这三个字如同一盆冰水,从头到脚浇灭了王凌云所有的怒火和勇气。
他浑身一个激灵,瞬间清醒了过来。
他看着堂上那个嘴角含笑,眼神却冰冷如霜的少年。
他终于意识到,自己面对的根本不是一个初出茅庐、可以随意拿捏的黄口小儿。
这是一个视朝廷法度如无物,行事百无禁忌的疯子!一个真正的魔王!
在陆明渊眼中,他这个四品官的身份,恐怕连一张废纸都不如。
再咆哮下去,这个疯子真的敢当堂将他斩了!
想到这里,王凌云彻底不敢再发出任何声音,只能紧闭着嘴。
任由那雨点般的巴掌落在自己脸上,将所有的血与泪都往肚子里咽。
陆明渊见他终于被扇老实了,这才懒洋洋地抬了抬手。
“停手吧。”
两名衙役立刻停下动作,退到一旁,气喘吁吁,手掌都打红了。
此刻的王凌云,已经完全没了人形。
他披头散发,脸肿得像个猪头,双眼无神地瘫在地上,口中不断淌着混着血水的唾液。
陆明渊这才缓缓从太师椅上站起身,一步步走下台阶,来到王凌云面前。
他居高临下地俯视着这个已经彻底丧失了斗志的男人,声音冰冷如铁。
“现在,可以说了吗?”
“为何要污蔑本官?”
他的声音不高,却带着一股直透人心的寒意。
“你好大的胆子,敢在我温州府的地界上,污蔑我这个温州知府。

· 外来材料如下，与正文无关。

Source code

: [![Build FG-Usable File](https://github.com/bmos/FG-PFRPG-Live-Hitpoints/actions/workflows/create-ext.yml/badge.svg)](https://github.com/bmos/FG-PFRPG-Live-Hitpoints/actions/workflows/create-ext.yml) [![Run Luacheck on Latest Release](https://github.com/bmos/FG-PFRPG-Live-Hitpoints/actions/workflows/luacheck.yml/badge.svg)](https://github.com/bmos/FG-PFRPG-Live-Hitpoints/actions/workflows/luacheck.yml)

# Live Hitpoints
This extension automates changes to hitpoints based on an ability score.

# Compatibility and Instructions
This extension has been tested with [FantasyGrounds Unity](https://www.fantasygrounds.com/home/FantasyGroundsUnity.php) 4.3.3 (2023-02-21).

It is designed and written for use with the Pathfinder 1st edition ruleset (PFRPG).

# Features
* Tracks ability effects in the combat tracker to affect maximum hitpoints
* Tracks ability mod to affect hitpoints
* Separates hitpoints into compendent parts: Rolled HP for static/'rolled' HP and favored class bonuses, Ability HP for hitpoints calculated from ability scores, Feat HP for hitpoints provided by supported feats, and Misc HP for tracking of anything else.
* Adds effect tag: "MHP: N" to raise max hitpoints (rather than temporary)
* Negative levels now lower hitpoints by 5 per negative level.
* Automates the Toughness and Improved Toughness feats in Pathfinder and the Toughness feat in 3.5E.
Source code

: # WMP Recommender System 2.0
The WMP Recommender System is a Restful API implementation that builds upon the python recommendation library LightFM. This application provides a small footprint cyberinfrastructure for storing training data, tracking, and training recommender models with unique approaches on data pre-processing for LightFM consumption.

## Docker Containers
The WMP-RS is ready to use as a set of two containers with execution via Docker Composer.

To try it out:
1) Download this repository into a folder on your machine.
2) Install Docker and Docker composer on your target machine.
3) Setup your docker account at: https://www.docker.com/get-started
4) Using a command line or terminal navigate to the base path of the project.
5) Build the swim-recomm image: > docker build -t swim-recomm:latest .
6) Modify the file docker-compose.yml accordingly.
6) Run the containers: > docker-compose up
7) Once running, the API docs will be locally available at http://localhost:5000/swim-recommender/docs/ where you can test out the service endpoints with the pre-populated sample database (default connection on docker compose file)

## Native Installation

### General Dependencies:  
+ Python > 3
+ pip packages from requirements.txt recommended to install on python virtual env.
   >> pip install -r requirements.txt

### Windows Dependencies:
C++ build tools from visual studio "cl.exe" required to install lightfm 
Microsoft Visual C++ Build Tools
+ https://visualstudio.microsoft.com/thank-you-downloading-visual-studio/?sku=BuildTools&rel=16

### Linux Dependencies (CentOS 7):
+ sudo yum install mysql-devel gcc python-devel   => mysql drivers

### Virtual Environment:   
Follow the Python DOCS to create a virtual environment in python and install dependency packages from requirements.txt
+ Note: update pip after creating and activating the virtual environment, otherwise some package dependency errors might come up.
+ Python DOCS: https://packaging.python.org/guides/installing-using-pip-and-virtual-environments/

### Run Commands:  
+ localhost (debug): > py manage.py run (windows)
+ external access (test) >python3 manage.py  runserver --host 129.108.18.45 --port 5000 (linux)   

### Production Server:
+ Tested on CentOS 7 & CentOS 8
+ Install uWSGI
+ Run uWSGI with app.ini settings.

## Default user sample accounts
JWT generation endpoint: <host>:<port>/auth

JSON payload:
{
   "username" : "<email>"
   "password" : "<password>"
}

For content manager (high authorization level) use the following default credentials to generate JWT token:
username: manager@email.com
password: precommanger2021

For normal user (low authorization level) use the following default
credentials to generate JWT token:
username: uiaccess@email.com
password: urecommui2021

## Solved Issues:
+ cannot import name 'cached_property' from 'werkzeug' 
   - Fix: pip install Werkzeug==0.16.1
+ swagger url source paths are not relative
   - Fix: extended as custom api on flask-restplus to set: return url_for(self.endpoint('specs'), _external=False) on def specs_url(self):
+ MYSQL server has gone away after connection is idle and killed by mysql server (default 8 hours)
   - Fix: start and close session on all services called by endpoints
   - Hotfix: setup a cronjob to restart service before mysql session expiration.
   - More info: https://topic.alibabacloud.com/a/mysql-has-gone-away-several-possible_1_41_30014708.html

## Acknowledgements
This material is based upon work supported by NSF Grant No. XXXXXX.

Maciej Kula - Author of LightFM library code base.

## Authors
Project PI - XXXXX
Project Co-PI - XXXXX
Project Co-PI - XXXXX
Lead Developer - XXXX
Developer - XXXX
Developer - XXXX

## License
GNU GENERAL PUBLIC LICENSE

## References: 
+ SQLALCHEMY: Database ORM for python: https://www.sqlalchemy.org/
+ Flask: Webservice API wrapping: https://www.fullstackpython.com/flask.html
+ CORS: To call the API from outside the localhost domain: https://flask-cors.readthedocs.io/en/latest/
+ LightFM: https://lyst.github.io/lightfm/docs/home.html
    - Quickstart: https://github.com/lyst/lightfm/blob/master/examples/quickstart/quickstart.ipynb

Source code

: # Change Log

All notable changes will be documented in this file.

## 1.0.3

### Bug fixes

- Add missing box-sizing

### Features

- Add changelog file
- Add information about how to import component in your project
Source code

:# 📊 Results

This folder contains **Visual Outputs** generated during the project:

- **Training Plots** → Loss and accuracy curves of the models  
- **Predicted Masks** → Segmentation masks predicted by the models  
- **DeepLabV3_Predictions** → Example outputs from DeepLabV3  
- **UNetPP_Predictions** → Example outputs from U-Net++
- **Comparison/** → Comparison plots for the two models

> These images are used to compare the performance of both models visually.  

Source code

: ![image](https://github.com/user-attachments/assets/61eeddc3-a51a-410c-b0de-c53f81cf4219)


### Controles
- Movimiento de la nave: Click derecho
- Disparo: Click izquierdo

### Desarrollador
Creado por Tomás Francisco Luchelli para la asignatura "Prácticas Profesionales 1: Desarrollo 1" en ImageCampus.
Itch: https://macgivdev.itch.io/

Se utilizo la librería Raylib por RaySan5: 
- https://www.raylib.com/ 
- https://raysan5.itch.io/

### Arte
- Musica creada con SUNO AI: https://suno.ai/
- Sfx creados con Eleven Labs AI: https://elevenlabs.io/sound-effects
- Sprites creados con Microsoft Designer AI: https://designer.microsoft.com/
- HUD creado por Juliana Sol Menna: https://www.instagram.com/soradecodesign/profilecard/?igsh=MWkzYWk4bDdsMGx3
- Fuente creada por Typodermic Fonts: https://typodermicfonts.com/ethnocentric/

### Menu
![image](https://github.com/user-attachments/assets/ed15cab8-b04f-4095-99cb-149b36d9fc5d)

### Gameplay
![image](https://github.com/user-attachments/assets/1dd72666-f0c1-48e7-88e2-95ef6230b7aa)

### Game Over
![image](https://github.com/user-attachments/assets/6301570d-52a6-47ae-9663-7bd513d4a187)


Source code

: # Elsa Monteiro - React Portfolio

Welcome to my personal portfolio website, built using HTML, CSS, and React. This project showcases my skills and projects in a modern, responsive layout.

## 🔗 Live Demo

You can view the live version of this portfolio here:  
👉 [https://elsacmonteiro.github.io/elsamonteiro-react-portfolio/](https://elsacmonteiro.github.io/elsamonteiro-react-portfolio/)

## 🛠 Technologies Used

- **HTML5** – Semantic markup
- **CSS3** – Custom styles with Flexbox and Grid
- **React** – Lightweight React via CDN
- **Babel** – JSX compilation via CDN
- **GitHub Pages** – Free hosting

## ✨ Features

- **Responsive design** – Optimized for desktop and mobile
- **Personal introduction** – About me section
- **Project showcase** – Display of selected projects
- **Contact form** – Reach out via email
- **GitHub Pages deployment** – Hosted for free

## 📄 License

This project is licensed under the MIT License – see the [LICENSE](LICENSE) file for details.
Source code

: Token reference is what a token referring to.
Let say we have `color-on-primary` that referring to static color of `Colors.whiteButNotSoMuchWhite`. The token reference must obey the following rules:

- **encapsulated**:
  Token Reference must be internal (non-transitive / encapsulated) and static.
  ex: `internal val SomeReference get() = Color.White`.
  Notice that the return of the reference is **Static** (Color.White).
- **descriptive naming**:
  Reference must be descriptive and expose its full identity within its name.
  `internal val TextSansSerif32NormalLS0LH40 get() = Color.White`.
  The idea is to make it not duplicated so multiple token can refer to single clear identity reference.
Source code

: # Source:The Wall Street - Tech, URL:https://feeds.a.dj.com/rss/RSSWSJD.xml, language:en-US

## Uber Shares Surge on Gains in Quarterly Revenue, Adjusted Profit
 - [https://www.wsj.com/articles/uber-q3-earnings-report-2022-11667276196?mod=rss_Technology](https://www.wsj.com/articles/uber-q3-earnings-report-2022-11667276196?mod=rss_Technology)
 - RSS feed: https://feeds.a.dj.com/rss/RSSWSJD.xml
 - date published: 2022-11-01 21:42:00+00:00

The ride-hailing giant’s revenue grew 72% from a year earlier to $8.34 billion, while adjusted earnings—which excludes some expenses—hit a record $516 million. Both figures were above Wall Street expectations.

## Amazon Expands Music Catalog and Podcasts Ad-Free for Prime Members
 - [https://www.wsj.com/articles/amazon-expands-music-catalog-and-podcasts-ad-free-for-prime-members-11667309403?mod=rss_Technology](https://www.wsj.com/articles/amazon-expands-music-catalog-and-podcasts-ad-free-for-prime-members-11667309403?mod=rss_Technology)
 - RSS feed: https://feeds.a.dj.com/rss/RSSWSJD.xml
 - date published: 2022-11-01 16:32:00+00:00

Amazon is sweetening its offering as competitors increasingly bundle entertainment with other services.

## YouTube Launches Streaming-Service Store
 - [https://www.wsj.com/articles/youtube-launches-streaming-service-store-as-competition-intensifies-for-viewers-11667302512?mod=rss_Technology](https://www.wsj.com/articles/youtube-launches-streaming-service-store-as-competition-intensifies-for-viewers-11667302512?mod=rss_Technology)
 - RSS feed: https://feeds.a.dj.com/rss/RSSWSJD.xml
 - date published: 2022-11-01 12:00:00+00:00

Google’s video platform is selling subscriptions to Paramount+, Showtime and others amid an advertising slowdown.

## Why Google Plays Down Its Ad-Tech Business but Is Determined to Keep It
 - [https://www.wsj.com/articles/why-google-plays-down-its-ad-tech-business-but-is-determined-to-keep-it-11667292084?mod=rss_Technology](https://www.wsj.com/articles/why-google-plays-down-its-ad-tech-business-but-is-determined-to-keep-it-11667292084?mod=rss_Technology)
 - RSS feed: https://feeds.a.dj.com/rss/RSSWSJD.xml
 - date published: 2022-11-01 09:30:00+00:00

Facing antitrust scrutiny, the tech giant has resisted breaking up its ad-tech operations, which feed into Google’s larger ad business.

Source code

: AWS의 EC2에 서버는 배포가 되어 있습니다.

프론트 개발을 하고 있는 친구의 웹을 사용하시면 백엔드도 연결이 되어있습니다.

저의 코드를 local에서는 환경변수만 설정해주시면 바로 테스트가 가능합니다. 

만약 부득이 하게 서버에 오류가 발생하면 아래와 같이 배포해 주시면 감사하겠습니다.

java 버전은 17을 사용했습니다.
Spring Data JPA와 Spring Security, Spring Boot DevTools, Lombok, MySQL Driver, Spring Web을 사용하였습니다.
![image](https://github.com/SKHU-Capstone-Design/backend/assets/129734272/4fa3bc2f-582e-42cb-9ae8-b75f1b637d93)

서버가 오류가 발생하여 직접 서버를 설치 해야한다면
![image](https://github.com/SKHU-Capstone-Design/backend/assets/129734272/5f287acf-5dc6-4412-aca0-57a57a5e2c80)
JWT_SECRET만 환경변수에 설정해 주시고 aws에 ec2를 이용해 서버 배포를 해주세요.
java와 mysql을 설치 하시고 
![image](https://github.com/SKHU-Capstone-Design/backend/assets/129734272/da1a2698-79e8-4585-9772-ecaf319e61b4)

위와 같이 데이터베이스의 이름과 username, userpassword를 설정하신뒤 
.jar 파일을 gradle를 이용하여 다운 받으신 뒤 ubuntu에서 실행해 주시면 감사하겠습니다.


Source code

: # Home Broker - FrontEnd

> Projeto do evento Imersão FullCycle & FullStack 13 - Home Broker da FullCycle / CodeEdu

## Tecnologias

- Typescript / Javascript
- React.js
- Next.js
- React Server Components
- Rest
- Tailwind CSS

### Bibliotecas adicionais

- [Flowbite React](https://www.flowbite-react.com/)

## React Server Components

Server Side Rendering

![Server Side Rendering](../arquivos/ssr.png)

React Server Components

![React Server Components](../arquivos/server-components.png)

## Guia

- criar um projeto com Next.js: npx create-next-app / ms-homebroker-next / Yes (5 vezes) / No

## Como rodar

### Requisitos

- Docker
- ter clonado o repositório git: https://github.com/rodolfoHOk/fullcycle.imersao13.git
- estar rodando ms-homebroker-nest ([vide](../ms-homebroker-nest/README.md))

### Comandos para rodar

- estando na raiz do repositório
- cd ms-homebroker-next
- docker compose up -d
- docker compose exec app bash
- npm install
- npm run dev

还计划得如此周全,连总督大人的公文都敢伪造。”
陆明渊微微俯下身,凑到王凌云耳边,声音压得更低,如同魔鬼的低语。
“说,你是不是和倭寇勾结,意图构陷本官,趁乱袭扰温州府!”
此言一出,本已如一滩烂泥的王凌云,猛地浑身一颤,眼中爆发出前所未有的恐惧!
构陷朝廷命官,是死罪。
但勾结倭寇,图谋不轨,那是株连九族的大罪!
他终于明白,陆明渊从一开始,就没打算跟他讲什么官场规矩,讲什么朝廷法度。
这个少年,是要将他往死里整!
是要用他的项上人头,来震慑整个浙江官场,来为镇海司的赫赫威名,再添上一笔浓墨重彩的血色!